Please give back only the lines below from the one containing "Nah, kali ini" to the one containing "<!--inarticleads1-->", each repeated word for word, both ends included.

* [INPUT]:
>>

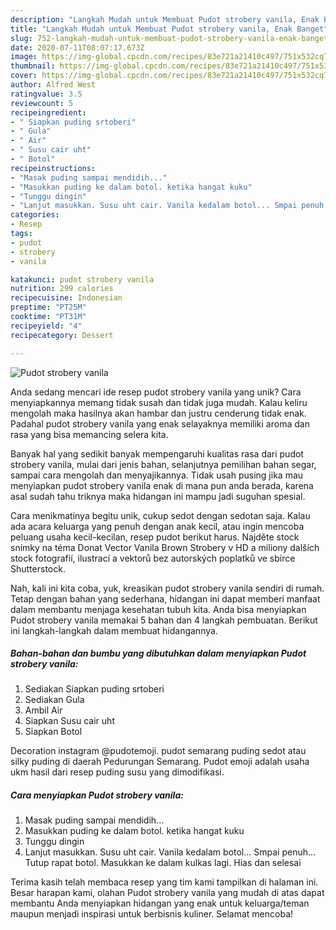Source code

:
 ```yaml
---
description: "Langkah Mudah untuk Membuat Pudot strobery vanila, Enak Banget"
title: "Langkah Mudah untuk Membuat Pudot strobery vanila, Enak Banget"
slug: 752-langkah-mudah-untuk-membuat-pudot-strobery-vanila-enak-banget
date: 2020-07-11T08:07:17.673Z
image: https://img-global.cpcdn.com/recipes/83e721a21410c497/751x532cq70/pudot-strobery-vanila-foto-resep-utama.jpg
thumbnail: https://img-global.cpcdn.com/recipes/83e721a21410c497/751x532cq70/pudot-strobery-vanila-foto-resep-utama.jpg
cover: https://img-global.cpcdn.com/recipes/83e721a21410c497/751x532cq70/pudot-strobery-vanila-foto-resep-utama.jpg
author: Alfred West
ratingvalue: 3.5
reviewcount: 5
recipeingredient:
- " Siapkan puding srtoberi"
- " Gula"
- " Air"
- " Susu cair uht"
- " Botol"
recipeinstructions:
- "Masak puding sampai mendidih..."
- "Masukkan puding ke dalam botol. ketika hangat kuku"
- "Tunggu dingin"
- "Lanjut masukkan. Susu uht cair. Vanila kedalam botol... Smpai penuh... Tutup rapat botol. Masukkan ke dalam kulkas lagi. Hias dan selesai"
categories:
- Resep
tags:
- pudot
- strobery
- vanila

katakunci: pudot strobery vanila 
nutrition: 299 calories
recipecuisine: Indonesian
preptime: "PT25M"
cooktime: "PT31M"
recipeyield: "4"
recipecategory: Dessert

---
```



![Pudot strobery vanila](https://img-global.cpcdn.com/recipes/83e721a21410c497/751x532cq70/pudot-strobery-vanila-foto-resep-utama.jpg)

Anda sedang mencari ide resep pudot strobery vanila yang unik? Cara menyiapkannya memang tidak susah dan tidak juga mudah. Kalau keliru mengolah maka hasilnya akan hambar dan justru cenderung tidak enak. Padahal pudot strobery vanila yang enak selayaknya memiliki aroma dan rasa yang bisa memancing selera kita.

Banyak hal yang sedikit banyak mempengaruhi kualitas rasa dari pudot strobery vanila, mulai dari jenis bahan, selanjutnya pemilihan bahan segar, sampai cara mengolah dan menyajikannya. Tidak usah pusing jika mau menyiapkan pudot strobery vanila enak di mana pun anda berada, karena asal sudah tahu triknya maka hidangan ini mampu jadi suguhan spesial.

Cara menikmatinya begitu unik, cukup sedot dengan sedotan saja. Kalau ada acara keluarga yang penuh dengan anak kecil, atau ingin mencoba peluang usaha kecil-kecilan, resep pudot berikut harus. Najděte stock snímky na téma Donat Vector Vanila Brown Strobery v HD a miliony dalších stock fotografií, ilustrací a vektorů bez autorských poplatků ve sbírce Shutterstock.


Nah, kali ini kita coba, yuk, kreasikan pudot strobery vanila sendiri di rumah. Tetap dengan bahan yang sederhana, hidangan ini dapat memberi manfaat dalam membantu menjaga kesehatan tubuh kita. Anda bisa menyiapkan Pudot strobery vanila memakai 5 bahan dan 4 langkah pembuatan. Berikut ini langkah-langkah dalam membuat hidangannya.

<!--inarticleads1-->

##### Bahan-bahan dan bumbu yang dibutuhkan dalam menyiapkan Pudot strobery vanila:

1. Sediakan  Siapkan puding srtoberi
1. Sediakan  Gula
1. Ambil  Air
1. Siapkan  Susu cair uht
1. Siapkan  Botol


Decoration instagram @pudotemoji. pudot semarang puding sedot atau silky puding di daerah Pedurungan Semarang. Pudot emoji adalah usaha ukm hasil dari resep puding susu yang dimodifikasi. 

<!--inarticleads2-->

##### Cara menyiapkan Pudot strobery vanila:

1. Masak puding sampai mendidih...
1. Masukkan puding ke dalam botol. ketika hangat kuku
1. Tunggu dingin
1. Lanjut masukkan. Susu uht cair. Vanila kedalam botol... Smpai penuh... Tutup rapat botol. Masukkan ke dalam kulkas lagi. Hias dan selesai




Terima kasih telah membaca resep yang tim kami tampilkan di halaman ini. Besar harapan kami, olahan Pudot strobery vanila yang mudah di atas dapat membantu Anda menyiapkan hidangan yang enak untuk keluarga/teman maupun menjadi inspirasi untuk berbisnis kuliner. Selamat mencoba!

<<

* [TASK SOLUTION]:
Nah, kali ini kita coba, yuk, kreasikan pudot strobery vanila sendiri di rumah. Tetap dengan bahan yang sederhana, hidangan ini dapat memberi manfaat dalam membantu menjaga kesehatan tubuh kita. Anda bisa menyiapkan Pudot strobery vanila memakai 5 bahan dan 4 langkah pembuatan. Berikut ini langkah-langkah dalam membuat hidangannya.

<!--inarticleads1-->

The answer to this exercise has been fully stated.